Items from a data source:
Start of Block
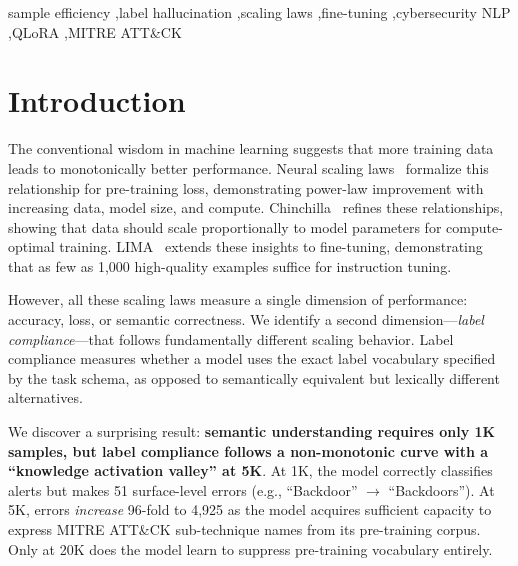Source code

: \documentclass[review,3p]{elsarticle}
\begin{document}
\begin{frontmatter}
\begin{keyword}
sample efficiency \sep label hallucination \sep scaling laws \sep fine-tuning \sep cybersecurity NLP \sep QLoRA \sep MITRE ATT\&CK
\end{keyword}

\end{frontmatter}

\section{Introduction}

The conventional wisdom in machine learning suggests that more training data leads to monotonically better performance. Neural scaling laws~\cite{kaplan2020} formalize this relationship for pre-training loss, demonstrating power-law improvement with increasing data, model size, and compute. Chinchilla~\cite{hoffmann2022} refines these relationships, showing that data should scale proportionally to model parameters for compute-optimal training. LIMA~\cite{zhou2023} extends these insights to fine-tuning, demonstrating that as few as 1,000 high-quality examples suffice for instruction tuning.

However, all these scaling laws measure a single dimension of performance: accuracy, loss, or semantic correctness. We identify a second dimension---\emph{label compliance}---that follows fundamentally different scaling behavior. Label compliance measures whether a model uses the exact label vocabulary specified by the task schema, as opposed to semantically equivalent but lexically different alternatives.

We discover a surprising result: \textbf{semantic understanding requires only 1K samples, but label compliance follows a non-monotonic curve with a ``knowledge activation valley'' at 5K}. At 1K, the model correctly classifies alerts but makes 51 surface-level errors (e.g., ``Backdoor'' $\to$ ``Backdoors''). At 5K, errors \emph{increase} 96-fold to 4,925 as the model acquires sufficient capacity to express MITRE ATT\&CK sub-technique names from its pre-training corpus. Only at 20K does the model learn to suppress pre-training vocabulary entirely.
\end{document}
End of Block
What lines in the data include the string "begin"? Copy each one.

\begin{document}
\begin{frontmatter}
\begin{keyword}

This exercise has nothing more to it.